しかし治療法がまったくないわけではなく、抗HIV薬によってウィルスの増殖の抑える事でHIVに感染していない人と同じくらい長く生きる事も可能です。
少しでも生命を長く維持して生活の質を上げる為に早期発見は重要になります。

HIVの起源について研究はされてきましたが、長らくはっきりしておらず現在でもいくつかの説があります。
研究が進められて最も有力なのがゴリラやチンパンジーなどの類人猿から人間に感染したという説です。
人間の免疫不全ウィルスとゴリラ等の類人猿の免疫不全ウィルスの類似性からアフリカの中西部で1930年前後に人間が類人猿を捕獲して捕食した際に始めて人に感染したと考えられています。

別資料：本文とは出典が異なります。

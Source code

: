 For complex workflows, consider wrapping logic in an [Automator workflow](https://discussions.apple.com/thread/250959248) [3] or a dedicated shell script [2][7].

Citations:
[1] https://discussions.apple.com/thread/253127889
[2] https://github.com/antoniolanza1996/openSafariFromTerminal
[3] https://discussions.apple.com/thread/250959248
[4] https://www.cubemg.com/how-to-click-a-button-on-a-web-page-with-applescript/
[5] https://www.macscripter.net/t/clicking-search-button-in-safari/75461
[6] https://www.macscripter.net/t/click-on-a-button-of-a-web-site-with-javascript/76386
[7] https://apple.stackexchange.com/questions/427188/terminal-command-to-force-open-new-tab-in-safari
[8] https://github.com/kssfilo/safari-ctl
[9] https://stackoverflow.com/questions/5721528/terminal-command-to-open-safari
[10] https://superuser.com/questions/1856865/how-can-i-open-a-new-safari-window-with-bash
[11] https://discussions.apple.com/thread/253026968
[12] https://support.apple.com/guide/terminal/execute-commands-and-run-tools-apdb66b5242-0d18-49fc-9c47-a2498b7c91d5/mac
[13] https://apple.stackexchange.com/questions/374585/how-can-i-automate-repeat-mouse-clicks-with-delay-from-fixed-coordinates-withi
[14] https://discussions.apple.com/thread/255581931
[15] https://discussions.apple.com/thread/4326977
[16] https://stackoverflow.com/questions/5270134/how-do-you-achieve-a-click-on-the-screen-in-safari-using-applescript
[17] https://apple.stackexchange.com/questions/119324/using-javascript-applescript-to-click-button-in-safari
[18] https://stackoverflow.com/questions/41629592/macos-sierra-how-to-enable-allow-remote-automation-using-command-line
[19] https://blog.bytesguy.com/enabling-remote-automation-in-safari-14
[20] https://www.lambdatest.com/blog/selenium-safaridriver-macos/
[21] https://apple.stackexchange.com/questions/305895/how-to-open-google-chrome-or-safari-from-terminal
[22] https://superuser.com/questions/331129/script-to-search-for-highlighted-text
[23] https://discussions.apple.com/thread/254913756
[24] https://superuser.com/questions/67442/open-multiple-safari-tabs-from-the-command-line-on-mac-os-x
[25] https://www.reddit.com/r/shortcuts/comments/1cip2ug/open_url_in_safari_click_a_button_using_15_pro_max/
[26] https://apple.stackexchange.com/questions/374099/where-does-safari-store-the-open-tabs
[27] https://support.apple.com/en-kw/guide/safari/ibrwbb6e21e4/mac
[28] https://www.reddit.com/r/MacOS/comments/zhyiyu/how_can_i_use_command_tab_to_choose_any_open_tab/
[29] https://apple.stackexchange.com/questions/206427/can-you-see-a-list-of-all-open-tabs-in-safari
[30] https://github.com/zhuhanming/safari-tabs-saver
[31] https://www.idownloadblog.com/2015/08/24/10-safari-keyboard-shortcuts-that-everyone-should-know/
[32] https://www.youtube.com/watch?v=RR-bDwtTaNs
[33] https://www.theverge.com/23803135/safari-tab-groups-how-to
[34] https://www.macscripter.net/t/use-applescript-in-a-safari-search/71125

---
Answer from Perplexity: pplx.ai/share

人間に感染したHIVは性行為や血液感染など様々な方法で他の人間にも感染が拡大していきました。
長らくエイズという病気自体が正しく把握されていなかった為に世界中にHIVの感染が広がったと考えられます。

死ぬこともある病気なのか

エイズはHIVに免疫細胞が感染してウィルスが増殖する事で免疫不全を引き起こします。
その為感染して放置していれば死ぬ病気と言えます。
しかし完全に完治する事がない病気ではあるものの治療法は確立されていて、ウィルスの増殖を抑え込む事で症状をできるだけ発症させないようにできます。
その結果完治は不可能でも感染していない人と同じくらいに寿命を延ばす事が可能なので、エイズは必ずしも死ぬ病気とは言えません。

早期発見して早い段階で治療をする事で生命の維持とその後の生活の質の向上に繋がります。
その為少しでも感染した可能性があると感じたり、不安を感じたら迷わず検査を受けるべきです。
もし長い潜伏期間を経て重篤な症状が出てから感染が確定して治療を開始した場合、早期治療をしている人と比べて平均寿命も治療しながらの生活の質も低くなる可能性が高いです。

具体的な治療としては抗ウィルス療法があって、内服薬を飲む方法なので普通に生活しながらでも可能です。
数種類の内服薬を同時に飲んでいきますが、薬を中途半端に服用してしまうと効果が出なくなる事があります。
その為飲み始めたら気分で服用をやめたり、飲み忘れがあっては絶対にいけません。

エイズ治療にかかる医療費は保険適用で条件を満たせば身体障碍者の認定を受ける事もできるので、医療費の負担は決して大きくありません。
経済的な問題で治療を中止しないといけない状況である場合は医療スタッフに相談するべきです。
他人に感染を拡大させない事も大事な事なので、感染する経路を医師に確認して家族など身近な人に感染拡大しないように注意する必要があります。
空気感染や飛沫感染はしないので、通常の日常生活を共に過ごす限りではうつる事はありません。